If I need to, I can get Linux running on a spare drive I have laying around here. Would that be easier?

For those who are curious, the mobo is a Gigabyte BX chipset dual proc mobo that has been pretty reliable since I got it in like... '99 I think. It's just showing it's age.


----------



## classicsat (Feb 18, 2004)

Why not connect it to the IDE inside the PC?

Whatever linux you use (it can be a live boot linux), it hast to be able to recognize firewire or USB2.0 interface and drive case.


----------



## PinheadX (Aug 4, 2004)

i'm pretty sure, as I stated in my OP, that the BIOS won't recognize a drive that large, but the firewire enclosure has it's own bios independant of the mobo's bios. I couldn't get my computer to see a 160 gig drive before, which is why I had to borrow a computer to do my original upgrade to my SAT-T60.


----------



## Tracy RainH2o (Nov 18, 2005)

I used an old PII machine to do all my upgrades. 1999 should put you into the PII era as well. I doubt your machine will "see" your Firewire drives, enclosure or not. You will not be booting into the OS. You will be booting into Linux from the BIOS.

Maybe I missed some thing in you original post. Sidenote.......my PC from 1996 PI, would not see any drive larger than 32GB.


----------



## kschauwe (Sep 17, 2003)

Linux will over-ride the MB bios and see the full 320Gb.


----------



## Arcady (Oct 14, 2004)

Just get some old PC and do the upgrades. Certainly you can locate a P1 - P3 box for $0-$20.


----------



## PinheadX (Aug 4, 2004)

yeah... no... the machine I have at home is a dual P3 800MHz. I checked the manufacturer's website and they basically say that the bios won't recognize over 137 gig drives on the IDE chain.

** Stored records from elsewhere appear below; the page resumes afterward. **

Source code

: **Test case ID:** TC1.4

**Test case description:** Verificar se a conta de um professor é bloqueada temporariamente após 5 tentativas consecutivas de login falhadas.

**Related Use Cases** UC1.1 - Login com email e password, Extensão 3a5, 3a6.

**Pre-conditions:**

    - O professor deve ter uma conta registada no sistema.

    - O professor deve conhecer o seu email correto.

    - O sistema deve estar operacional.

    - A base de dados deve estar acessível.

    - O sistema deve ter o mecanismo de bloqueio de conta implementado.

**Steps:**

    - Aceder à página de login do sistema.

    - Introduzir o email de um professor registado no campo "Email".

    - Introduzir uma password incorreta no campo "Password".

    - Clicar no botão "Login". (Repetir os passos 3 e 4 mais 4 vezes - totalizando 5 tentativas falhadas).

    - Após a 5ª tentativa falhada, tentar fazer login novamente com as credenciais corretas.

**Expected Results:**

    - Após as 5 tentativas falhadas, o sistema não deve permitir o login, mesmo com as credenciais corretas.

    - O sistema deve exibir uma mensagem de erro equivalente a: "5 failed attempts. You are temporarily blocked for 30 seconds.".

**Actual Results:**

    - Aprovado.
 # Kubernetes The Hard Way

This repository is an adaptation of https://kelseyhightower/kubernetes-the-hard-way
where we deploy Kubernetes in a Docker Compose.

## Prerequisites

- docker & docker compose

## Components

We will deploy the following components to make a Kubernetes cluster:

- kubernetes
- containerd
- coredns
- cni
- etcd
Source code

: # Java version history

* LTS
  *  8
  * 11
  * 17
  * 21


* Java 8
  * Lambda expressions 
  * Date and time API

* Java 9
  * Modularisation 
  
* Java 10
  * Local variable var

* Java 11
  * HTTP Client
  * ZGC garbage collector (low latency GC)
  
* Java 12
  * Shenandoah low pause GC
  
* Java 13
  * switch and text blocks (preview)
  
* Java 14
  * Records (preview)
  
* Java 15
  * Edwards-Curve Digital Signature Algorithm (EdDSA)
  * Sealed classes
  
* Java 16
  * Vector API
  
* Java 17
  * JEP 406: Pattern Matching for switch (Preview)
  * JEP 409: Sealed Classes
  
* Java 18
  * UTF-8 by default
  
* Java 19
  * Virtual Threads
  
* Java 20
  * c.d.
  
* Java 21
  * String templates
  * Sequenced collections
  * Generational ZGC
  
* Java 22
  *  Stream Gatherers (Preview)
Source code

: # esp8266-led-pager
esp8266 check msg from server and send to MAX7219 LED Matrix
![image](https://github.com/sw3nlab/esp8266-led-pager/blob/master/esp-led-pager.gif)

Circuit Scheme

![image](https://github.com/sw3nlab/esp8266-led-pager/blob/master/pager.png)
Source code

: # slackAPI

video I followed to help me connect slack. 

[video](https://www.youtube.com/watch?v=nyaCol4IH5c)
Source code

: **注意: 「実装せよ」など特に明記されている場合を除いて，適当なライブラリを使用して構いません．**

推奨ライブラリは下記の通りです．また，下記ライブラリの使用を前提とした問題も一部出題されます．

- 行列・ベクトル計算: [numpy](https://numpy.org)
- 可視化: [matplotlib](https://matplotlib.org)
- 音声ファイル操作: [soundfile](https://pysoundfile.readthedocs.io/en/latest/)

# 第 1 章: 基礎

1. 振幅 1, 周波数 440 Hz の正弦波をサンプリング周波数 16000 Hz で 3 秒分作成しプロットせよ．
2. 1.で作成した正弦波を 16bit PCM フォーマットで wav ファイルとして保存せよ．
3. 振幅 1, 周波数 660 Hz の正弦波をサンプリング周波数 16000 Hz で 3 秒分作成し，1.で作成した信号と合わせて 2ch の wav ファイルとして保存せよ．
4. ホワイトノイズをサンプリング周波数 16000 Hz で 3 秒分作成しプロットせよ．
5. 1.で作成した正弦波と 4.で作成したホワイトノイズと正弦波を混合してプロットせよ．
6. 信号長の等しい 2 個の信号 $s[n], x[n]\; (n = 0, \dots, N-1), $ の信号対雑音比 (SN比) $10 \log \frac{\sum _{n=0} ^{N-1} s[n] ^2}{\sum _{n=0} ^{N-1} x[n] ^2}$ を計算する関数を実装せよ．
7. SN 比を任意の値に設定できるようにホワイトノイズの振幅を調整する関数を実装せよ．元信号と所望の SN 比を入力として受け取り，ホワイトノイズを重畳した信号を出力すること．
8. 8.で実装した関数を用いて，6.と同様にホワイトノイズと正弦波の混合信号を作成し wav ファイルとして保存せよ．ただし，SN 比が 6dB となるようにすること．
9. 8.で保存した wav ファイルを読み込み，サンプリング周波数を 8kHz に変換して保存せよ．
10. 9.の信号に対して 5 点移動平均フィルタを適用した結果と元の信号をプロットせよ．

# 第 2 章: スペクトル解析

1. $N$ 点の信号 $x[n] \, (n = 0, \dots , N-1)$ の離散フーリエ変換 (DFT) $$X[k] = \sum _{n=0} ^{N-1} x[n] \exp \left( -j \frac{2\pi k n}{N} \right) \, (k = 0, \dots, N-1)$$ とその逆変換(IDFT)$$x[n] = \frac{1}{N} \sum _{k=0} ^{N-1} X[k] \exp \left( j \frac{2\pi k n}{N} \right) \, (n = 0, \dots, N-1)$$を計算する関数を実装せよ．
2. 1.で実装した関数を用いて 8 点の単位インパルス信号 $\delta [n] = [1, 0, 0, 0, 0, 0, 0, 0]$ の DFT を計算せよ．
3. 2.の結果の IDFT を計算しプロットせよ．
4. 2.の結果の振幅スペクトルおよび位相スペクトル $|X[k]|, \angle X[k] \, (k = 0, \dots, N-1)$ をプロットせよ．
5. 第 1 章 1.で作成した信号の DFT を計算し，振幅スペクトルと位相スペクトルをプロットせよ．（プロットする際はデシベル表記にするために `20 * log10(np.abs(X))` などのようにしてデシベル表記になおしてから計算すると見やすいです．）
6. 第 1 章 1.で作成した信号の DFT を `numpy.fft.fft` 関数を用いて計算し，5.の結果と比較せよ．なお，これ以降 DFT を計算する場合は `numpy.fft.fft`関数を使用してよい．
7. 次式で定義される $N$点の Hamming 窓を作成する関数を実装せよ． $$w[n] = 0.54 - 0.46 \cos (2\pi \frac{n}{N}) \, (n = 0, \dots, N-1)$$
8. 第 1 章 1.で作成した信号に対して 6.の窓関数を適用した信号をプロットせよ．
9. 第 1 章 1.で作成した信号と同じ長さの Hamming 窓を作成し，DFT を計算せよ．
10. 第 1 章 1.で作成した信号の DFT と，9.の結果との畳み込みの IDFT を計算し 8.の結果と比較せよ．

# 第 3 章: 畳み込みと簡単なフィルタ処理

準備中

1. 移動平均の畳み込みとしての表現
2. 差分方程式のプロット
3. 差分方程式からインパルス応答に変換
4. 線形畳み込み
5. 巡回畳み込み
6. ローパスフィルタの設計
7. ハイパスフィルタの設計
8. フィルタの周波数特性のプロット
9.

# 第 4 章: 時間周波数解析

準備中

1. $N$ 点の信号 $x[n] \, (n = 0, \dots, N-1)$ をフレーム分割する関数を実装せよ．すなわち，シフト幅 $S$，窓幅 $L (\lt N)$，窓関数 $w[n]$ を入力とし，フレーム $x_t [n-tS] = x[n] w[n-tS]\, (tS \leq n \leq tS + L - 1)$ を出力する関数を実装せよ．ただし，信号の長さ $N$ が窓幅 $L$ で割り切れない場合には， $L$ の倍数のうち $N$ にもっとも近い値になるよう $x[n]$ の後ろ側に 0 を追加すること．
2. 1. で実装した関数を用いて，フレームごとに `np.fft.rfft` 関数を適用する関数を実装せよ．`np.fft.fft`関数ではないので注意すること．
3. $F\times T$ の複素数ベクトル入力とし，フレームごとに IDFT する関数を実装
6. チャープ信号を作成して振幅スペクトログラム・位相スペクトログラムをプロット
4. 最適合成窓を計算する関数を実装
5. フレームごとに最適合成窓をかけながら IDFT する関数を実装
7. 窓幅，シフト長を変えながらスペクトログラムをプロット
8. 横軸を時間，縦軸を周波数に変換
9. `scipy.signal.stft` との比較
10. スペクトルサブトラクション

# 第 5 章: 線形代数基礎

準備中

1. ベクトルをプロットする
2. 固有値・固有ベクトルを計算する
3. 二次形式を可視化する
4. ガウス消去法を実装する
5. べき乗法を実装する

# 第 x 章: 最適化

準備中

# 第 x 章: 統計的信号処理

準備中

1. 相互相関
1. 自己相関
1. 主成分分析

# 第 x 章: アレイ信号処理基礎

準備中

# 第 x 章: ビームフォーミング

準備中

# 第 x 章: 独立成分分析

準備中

The machine does see the drive in the enclosure, because the enclosure has it's own bios that recognizes drives greater than 137 gigs. The drive then is seen by the OS through the firewire connection. I can see all 320 gigs (well, in actual size it reports less than 320, but we all know that 1000Megs does not equal 1Gig unless you are in marketing) . 

So far I haven't seen a boot disk recognize the firewire card in my machine (which is supported in Linux according to the documentation) and mount the drive in the enclosure, but I may just install Linux onto a spare 10 gig drive I have laying around and try to get the enclosure seen that way, then just run MFStools from inside Linux.

I assume that's a valid method, though I haven't really seen any help or walkthroughs dealing with that method. I can't imagine it's too difficult, though. Just copy MFSTools to the linux partition somewhere, cd to it, run the commands with the appropriate mount points selected, sit back and watch it work, put the drive into the DTivo and fire it up. I'm sure I could even zipper the drive at this point as well.

Any guidance will be appreciated.


----------



## sabu (Jan 29, 2002)

If you set the BIOS parameter to no drive for the drive > 137gb, linux will be able to see the drive and correctly determine the size. I did my last TiVo upgrade to a 160GB drive with replacement kernel on a Pentium 133. The bios on that machine didn't like drives bigger than either 2GB or 8GB, not quite sure which. If you don't specify the drive in BIOS, Linux isn't constrained by the BIOS information.


----------